3. Nous appelons le Parlement Européen à prendre l’initiative pour un large référendum européen sur l’Europe en 2007. Les citoyens de l’Europe voteraient sur les deux premières parties du TCE, qui sont similaires aux constitutions nationales, à savoir l’architecture institutionnelle et la Charte européenne des droits fondamentaux. Nous souhaitons donc donner à l’UE la structure démocratique transparente et efficace nécessaire à ses actions.

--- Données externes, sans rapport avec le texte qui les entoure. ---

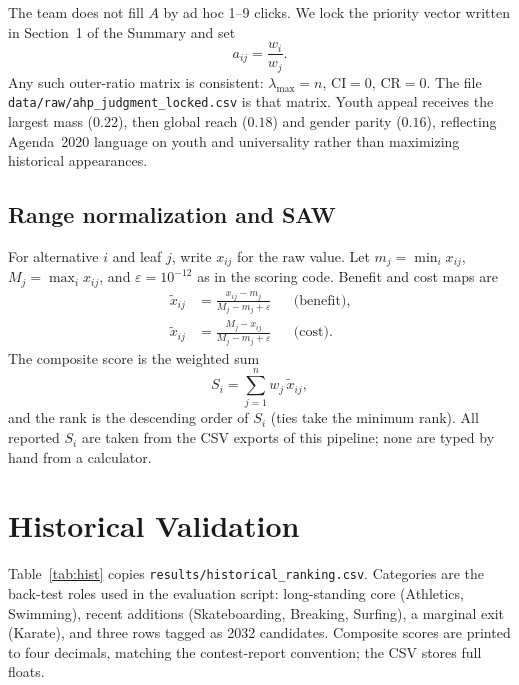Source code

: \documentclass[12pt]{article}
\newcommand{\Teps}{\varepsilon}
\newcommand{\CR}{\mathrm{CR}}
\newcommand{\CI}{\mathrm{CI}}
\begin{document}
The team does not fill \(A\) by ad hoc 1--9 clicks. We lock the priority vector
written in Section~1 of the Summary and set
\begin{equation}
  a_{ij}=\frac{w_i}{w_j}.
\end{equation}
Any such outer-ratio matrix is consistent: \(\lambda_{\max}=n\), \(\CI=0\),
\(\CR=0\). The file \texttt{data/raw/ahp\_judgment\_locked.csv} is that matrix.
Youth appeal receives the largest mass (\(0.22\)), then global reach (\(0.18\)) and
gender parity (\(0.16\)), reflecting Agenda~2020 language on youth and universality
rather than maximizing historical appearances.

\subsection{Range normalization and SAW}

For alternative \(i\) and leaf \(j\), write \(x_{ij}\) for the raw value. Let
\(m_j=\min_i x_{ij}\), \(M_j=\max_i x_{ij}\), and \(\Teps=10^{-12}\) as in the scoring
code. Benefit and cost maps are
\begin{align}
  \tilde x_{ij}
  &=
  \frac{x_{ij}-m_j}{M_j-m_j+\Teps}
  && \text{(benefit)},
  \\
  \tilde x_{ij}
  &=
  \frac{M_j-x_{ij}}{M_j-m_j+\Teps}
  && \text{(cost)}.
\end{align}
The composite score is the weighted sum
\begin{equation}
  S_i=\sum_{j=1}^{n} w_j\,\tilde x_{ij},
\end{equation}
and the rank is the descending order of \(S_i\) (ties take the minimum rank).
All reported \(S_i\) are taken from the CSV exports of this pipeline; none are typed
by hand from a calculator.

\section{Historical Validation}
\label{sec:hist}

Table~\ref{tab:hist} copies \texttt{results/historical\_ranking.csv}. Categories are
the back-test roles used in the evaluation script: long-standing core (Athletics,
Swimming), recent additions (Skateboarding, Breaking, Surfing), a marginal exit
(Karate), and three rows tagged as 2032 candidates. Composite scores are printed to
four decimals, matching the contest-report convention; the CSV stores full floats.
\end{document}
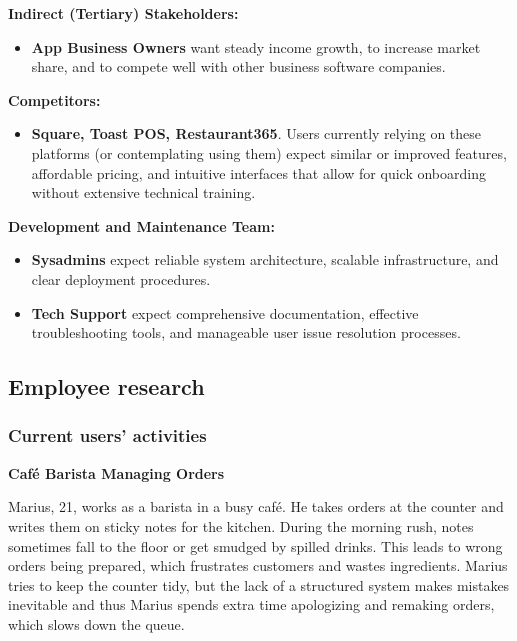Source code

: \documentclass[]{VUMIFTemplateClass}
\begin{document}
\textbf{Indirect (Tertiary) Stakeholders:}
\begin{itemize}
    \item \textbf{App Business Owners} want steady income growth, to increase
    market share, and to compete well with other business software companies.
\end{itemize}

\textbf{Competitors:}
\begin{itemize}
    \item \textbf{Square, Toast POS, Restaurant365}. Users currently relying on these platforms (or contemplating using them) expect similar or improved features, affordable pricing, and intuitive interfaces that allow for quick onboarding without extensive technical training.
\end{itemize}

\textbf{Development and Maintenance Team:}
\begin{itemize}
    \item \textbf{Sysadmins} expect reliable system architecture, scalable
    infrastructure, and clear deployment procedures.
    \item \textbf{Tech Support} expect comprehensive documentation, effective
    troubleshooting tools, and manageable user issue resolution processes.
\end{itemize}


\subsection{Employee research}

\subsubsection{Current users' activities}

\textbf{Café Barista Managing Orders}

Marius, 21, works as a barista in a busy café. He takes orders at the counter and writes them on sticky notes for the kitchen. During the morning rush, notes sometimes fall to the floor or get smudged by spilled drinks. This leads to wrong orders being prepared, which frustrates customers and wastes ingredients. Marius tries to keep the counter tidy, but the lack of a structured system makes mistakes inevitable and thus Marius spends extra time apologizing and remaking orders, which slows down the queue.
\end{document}
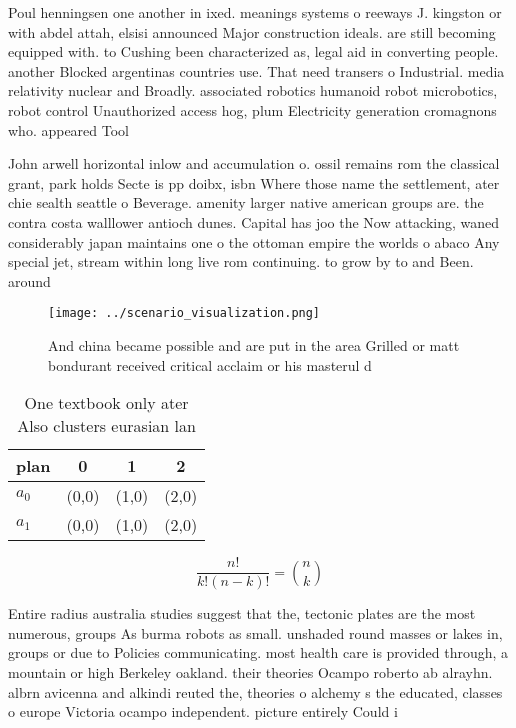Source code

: \documentclass[a4paper]{article}
\begin{document}
Poul henningsen one another in ixed. meanings systems o reeways J. kingston or with abdel attah, elsisi announced Major construction ideals. are still becoming equipped with. to Cushing been characterized as, legal aid in converting people. another Blocked argentinas countries use. That need transers o Industrial. media relativity nuclear and Broadly. associated robotics humanoid robot microbotics, robot control Unauthorized access hog, plum Electricity generation cromagnons who. appeared Tool 

John arwell horizontal inlow and accumulation o. ossil remains rom the classical grant, park holds Secte is pp doibx, isbn Where those name the settlement, ater chie sealth seattle o Beverage. amenity larger native american groups are. the contra costa walllower antioch dunes. Capital has joo the Now attacking, waned considerably japan maintains one o the ottoman empire the worlds o abaco Any special jet, stream within long live rom continuing. to grow by to and Been. around

\begin{figure}
\centering
\texttt{[image: ../scenario\_visualization.png]}
\caption{And china became possible and are put in the area Grilled or matt bondurant received critical acclaim or his masterul d
}
\end{figure}
 
\begin{table}
\begin{adjustbox}{width=0.6\columnwidth}
\begin{tabular}{|l|l|l|l|}
\hline
\textbf{plan} & \multicolumn{1}{c|}{\textbf{0}} & \multicolumn{1}{c|}{\textbf{1}} & \multicolumn{1}{c|}{\textbf{2}} \\ \hline
\textbf{$a_0$}  & (0,0) & (1,0) & (2,0) \\ \hline
\textbf{$a_1$}  & (0,0) & (1,0) & (2,0) \\ \hline
\end{tabular}
\end{adjustbox}
\caption{One textbook only ater Also clusters eurasian lan
}
\end{table}

\[ \frac{n!}{k!(n-k)!} = \binom{n}{k} \]

Entire radius australia studies suggest that the, tectonic plates are the most numerous, groups As burma robots as small. unshaded round masses or lakes in, groups or due to Policies communicating. most health care is provided through, a mountain or high Berkeley oakland. their theories Ocampo roberto ab alrayhn. albrn avicenna and alkindi reuted the, theories o alchemy s the educated, classes o europe Victoria ocampo independent. picture entirely Could i
\end{document}
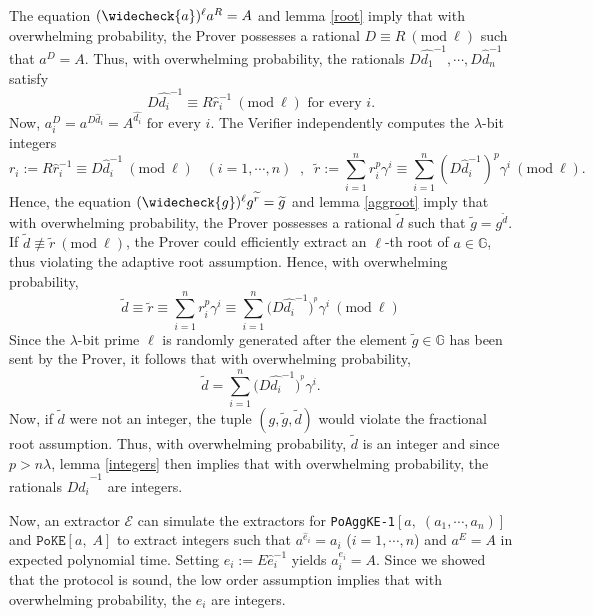 \documentclass[11pt, lettersize, notitlepage, leqno, footskip=0.6cm]{article}
\newcommand{\slim}{\sum\limits}
\newcommand{\ttt}{\texttt}
\newcommand{\bG}{\mathbb{G}}
\newcommand{\wti}{\widetilde}
\newcommand{\mc}{\mathcal}
\newcommand{\lam}{\lambda}
\newcommand{\what}{\widehat}
\newcommand{\weck}{\widecheck}
\newcommand{\vs}{\vspace{-0.15cm}}
\newcommand{\op}{overwhelming probability}
\newcommand{\Mod}[1]{\ (\mathrm{mod}\ #1)}
\newcommand{\E}{\mc{E}}
\numberwithin{equation}{section}
\begin{document}
\begin{prf}
The equation $(\weck{a})^{\ell}a^R= A$ and lemma \ref{root} imply that with \op, the Prover possesses a rational $D\equiv R\Mod{\ell}$ such that $a^D = A$. Thus, with \op, the rationals $D\what{d_1}^{-1},\cdots,D\what{d}_n^{-1}$ satisfy \vs $$D\what{d_i}^{-1}\equiv R\what{r}_i^{-1}\Mod{\ell} \text{ for every }i.$$ Now, $a_i^{D} = a^{D\what{d}_i} = A^{\what{d_i}} \text{ for every }i.$ The Verifier independently computes the $\lam$-bit integers \vs $$r_i:= R\what{r}_{i}^{-1}\equiv D\what{d}_i^{-1}\Mod{\ell}\;\;\;(i=1,\cdots,n)\;\;,\;\;\wti{r}:= {\slim_{i=1}^n r_i^{p}\gamma^i}\equiv {\slim_{i=1}^n (D\what{d}_i^{-1})^{p}\gamma^i}\Mod{\ell}.$$ Hence, the equation $(\weck{g})^{\ell}g^{\wti{r}} = \wti{g}$ and lemma \ref{aggroot} imply that with \op, the Prover possesses a rational $\wti{d}$ such that $\wti{g} = g^{\wti{d}}$. If $\wti{d}\not\equiv\wti{r}\Mod{\ell}$, the Prover could efficiently extract an $\ell$-th root of $a\in\bG$, thus violating the adaptive root assumption. Hence, with \op, \vs $$\wti{d}\equiv \wti{r}\equiv \slim_{i=1}^n r_i^{{p}}\gamma^i \equiv   \slim_{i=1}^n \big(D\what{d_i}^{-1}\big)^{^{p}}\gamma^i \Mod{\ell}$$ Since the $\lam$-bit prime $\ell$ is randomly generated after the element $\wti{g}\in\bG$ has been sent by the Prover, it follows that with \op, \vs $$\wti{d} = \slim_{i=1}^n \big(D\what{d_i}^{-1}\big)^{^{p}}\gamma^i. $$ Now, if $\wti{d}$ were not an integer, the tuple $(g, \wti{g}, \wti{d})$ would violate the fractional root assumption. Thus, with \op, $\wti{d}$ is an integer and since $p > n\lam$, lemma \ref{integers} then implies that with \op, the rationals $D\what{d_i}^{-1}$ are integers.

Now, an extractor $\E$ can simulate the extractors for \verb|PoAggKE-1|$[a,\;(a_1,\cdots,a_n)]$ and $\ttt{PoKE}[a,\; A]$ to extract integers such that $a^{\what{e}_i} = a_i$ ($i=1,\cdots,n$) and $a^E = A$ in expected polynomial time. Setting $e_i:= E\what{e}_i^{-1}$ yields $a_i^{e_i} = A$. Since we showed that the protocol is sound, the low order assumption implies that with \op, the $e_i$ are integers. \end{prf}

\end{document}
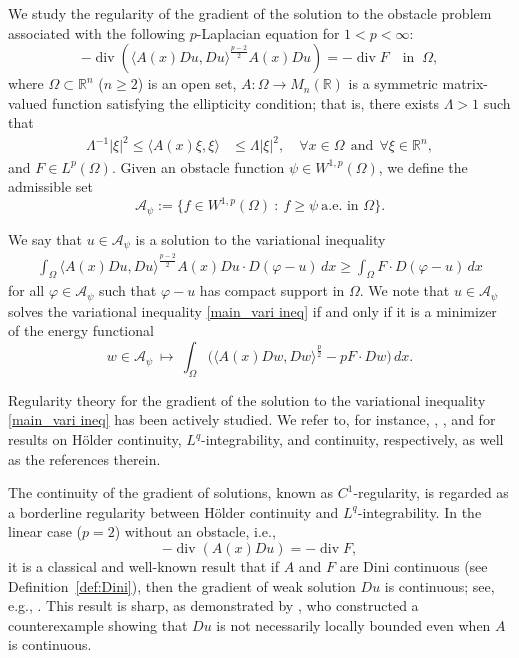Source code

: \documentclass[reqno]{amsart}
\numberwithin{equation}{section}
\theoremstyle{plain}
\theoremstyle{definition}
\theoremstyle{remark}
\DeclareMathOperator{\dv}{div}
\providecommand{\set}[1]{\{#1\}}
\providecommand{\abs}[1]{\lvert#1\rvert}
\providecommand{\ip}[1]{\langle#1\rangle}
\newcommand{\bR}{\mathbb{R}}
\begin{document}
We study the regularity of the gradient of the solution to the obstacle problem associated with the following $p$-Laplacian equation for $1<p<\infty$:
\begin{equation} \label{main_eq}
-\dv ( \ip{A(x)Du, Du }^{\frac{p-2}{2}} A(x) Du)=-\dv F \quad\text{in }\ \Omega,
\end{equation}
where $\Omega \subset \mathbb{R}^n$ ($n\ge 2$) is an open set, $A:\Omega\to M_n(\mathbb{R})$ is a symmetric matrix-valued function satisfying the ellipticity condition; that is, there exists $\Lambda>1$ such that
\begin{equation} \label{elliptic}
\begin{split}
\Lambda^{-1}\abs{\xi}^2\leq \ip{A(x)\xi,\xi}&\leq \Lambda\abs{\xi}^2,\quad\forall x\in \Omega\ \ \text{and}\ \ \forall\xi\in\bR^n,
\end{split}
\end{equation}
and $F\in L^p(\Omega)$.
Given an obstacle function $\psi \in W^{1,p}(\Omega)$, we define the admissible set
\[
\mathcal{A}_\psi:=\set{f\in W^{1,p}(\Omega)~:~f\geq\psi~\text{a.e. in $\Omega$}}.
\]

We say that $u\in \mathcal{A}_\psi$ is a solution to the variational inequality
\begin{align} \label{main_vari ineq}
\int_\Omega \ip{A(x) Du,Du}^{\frac{p-2}{2}} A(x)Du\cdot D(\varphi-u)  \,dx \geq \int_\Omega F\cdot D(\varphi-u) \,dx
\end{align}
for all $\varphi\in\mathcal{A}_\psi$ such that $\varphi-u$ has compact support in $\Omega$. We note that $u\in \mathcal{A}_\psi$ solves the variational inequality \eqref{main_vari ineq} if and only if it is a minimizer of the energy functional
\[
w\in \mathcal{A}_\psi~\mapsto~ \int_\Omega\big( \ip{A(x)Dw,Dw}^{\frac{p}{2}}-pF\cdot Dw \big) \,dx.
\]

Regularity theory for the gradient of the solution to the variational inequality \eqref{main_vari ineq} has been actively studied. We refer to, for instance, \cite{Choe91,ChoeLewis91,Fuchs90}, \cite{BDM11,BCW12}, and \cite{Ok17} for results on H\"older continuity, $L^q$-integrability, and continuity, respectively, as well as the references therein.

The continuity of the gradient of solutions, known as $C^1$-regularity, is regarded as a borderline regularity between H\"older continuity and $L^q$-integrability. In the linear case ($p=2$) without an obstacle, i.e.,
 \begin{equation}\label{eq_linear}
 -\dv (A(x) Du)= -\dv F,
 \end{equation}
it is a classical and well-known result that if $A$ and $F$ are Dini continuous (see Definition~\ref{def:Dini}), then the gradient of weak solution $Du$ is continuous; see, e.g., \cite{HW55,Burch78}. This result is sharp, as demonstrated by \cite{JMV09}, who constructed a counterexample showing that $Du$ is not necessarily locally bounded even when $A$ is continuous.
 
\end{document}
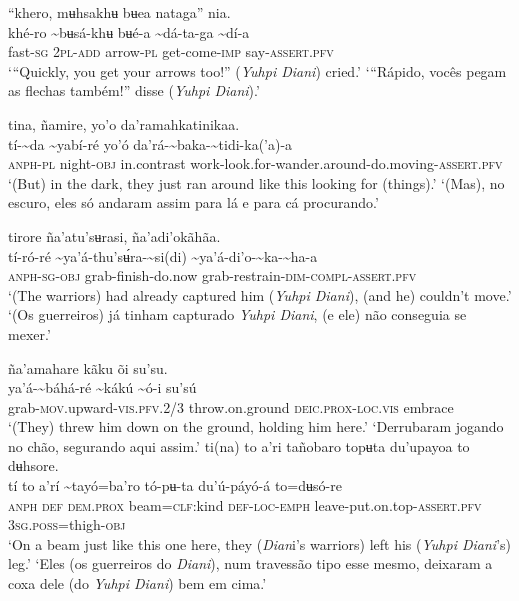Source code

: \documentclass[output=paper,
modfonts,nonflat
]{langsci/langscibook}
\begin{document}
\ea “khero, mʉhsakhʉ bʉea nataga” nia. \\[.3em]
\gll khé-ro	{\textasciitilde}bʉsá-khʉ	bʉé-a	{\textasciitilde}dá-ta-ga	{\textasciitilde}dí-a \\
     fast\textsc{-sg}	2\textsc{pl-add}	arrow\textsc{-pl}	get-come-\textsc{imp}	say-\textsc{assert.pfv}\\
\glt ‘“Quickly, you get your arrows too!” (\textit{Yuhpi Diani}) cried.’
\glt ‘“Rápido, vocês pegam as flechas também!” disse (\textit{Yuhpi Diani}).’
\z 

\ea tina, ñamire, yo'o da'ramahkatinikaa. \\[.3em]
\gll tí-{\textasciitilde}da	{\textasciitilde}yabí-ré	yo'ó	da'rá-{\textasciitilde}baka-{\textasciitilde}tidi-ka('a)-a \\
     \textsc{anph-pl}	night\textsc{-obj}	in.contrast	work-look.for-wander.around-do.moving-\textsc{assert.pfv}\\
\glt ‘(But) in the dark, they just ran around like this looking for (things).’
\glt ‘(Mas), no escuro, eles só andaram assim para lá e para cá procurando.’
\z

 
\ea tirore ña'atu'sʉrasi, ña'adi'okãhãa. \\[.3em]
\gll tí-ró-ré	{\textasciitilde}ya'á-thu'sʉ́ra-{\textasciitilde}si(di)	{\textasciitilde}ya'á-di'o-{\textasciitilde}ka-{\textasciitilde}ha-a \\
     \textsc{anph-sg-obj}	grab-finish-do.now	grab-restrain-\textsc{dim-compl-assert.pfv}\\
\newpage    
\glt ‘(The warriors) had already captured him (\textit{Yuhpi Diani}), (and he) couldn't move.’
\glt ‘(Os guerreiros) já tinham capturado \textit{Yuhpi Diani}, (e ele) não conseguia se mexer.’
\z 

\ea ña'amahare kãku õi su'su. \\[.3em]
\gll {\textasciitilde}ya'á-{\textasciitilde}báhá-ré	{\textasciitilde}kákú	{\textasciitilde}ó-i	su'sú \\
     grab-\textsc{mov}.upward-\textsc{vis.pfv.}2/3	throw.on.ground	\textsc{deic.prox-loc.vis}	embrace\\
\glt ‘(They) threw him down on the ground, holding him here.’
\glt ‘Derrubaram jogando no chão, segurando aqui assim.’
\z 
\ea ti(na) to a’ri tañobaro topʉta du'upayoa to dʉhsore. \\[.3em]
\gll tí	to	a’rí	{\textasciitilde}tayó=ba'ro	tó-pʉ-ta	du'ú-páyó-á	to=dʉsó-re \\
     \textsc{anph}	\textsc{def}	\textsc{dem.prox}	beam=\textsc{clf:}kind	\textsc{def-loc-emph}	leave-put.on.top-\textsc{assert.pfv}	3\textsc{sg.poss}=thigh\textsc{-obj}\\
\glt ‘On a beam just like this one here, they (\textit{Dian}i's warriors) left his (\textit{Yuhpi Diani}'s) leg.’
\glt ‘Eles (os guerreiros do \textit{Diani}), num travessão tipo esse mesmo, deixaram a coxa dele (do \textit{Yuhpi Diani}) bem em cima.’
\z 
\end{document}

Dans notre programme pour les élections européennes de 2004 nous avons déjà pris position pour un référendum ayant lieu dans toute l’Europe. Sous la bannière de la souveraineté nationale et inspiré par la foi dans leurs institutions représentatives cette proposition a été rejetée par plusieurs parties. Le « Non » en France et le « Nee » aux Pays Bas ont confirmé que sans une participation active, directe et démocratique de tous les citoyens européens comme porteurs de la souveraineté européenne, le processus de l’intégration aboutira à une impasse à son niveau actuellement insuffisant d’intégration et sera dispersé dans les débats politiques de chacun des états-membres. Un référendum sans participation publique conduit à un manque d’information et facilite les prises de position populistes. C’est la raison pour laquelle, nous appelons à un large débat public culminant dans un référendum organisé dans toute l’Europe.
Les étapes suivantes:
Nous développerons le dialogue avec les acteurs de la société civile, nationaux et européens, et nous souhaitons commencer à concrétiser la voie vers un espace public européen. Les Verts au Parlement européen commencent ce jour ce processus aujourd’hui en consultant un large panel de représentants de la société civile sur l’avenir de l’UE ? Nous saluons et soutenons cette initiative et nous la poursuivrons au niveau allemand, de concert avec les députés européens.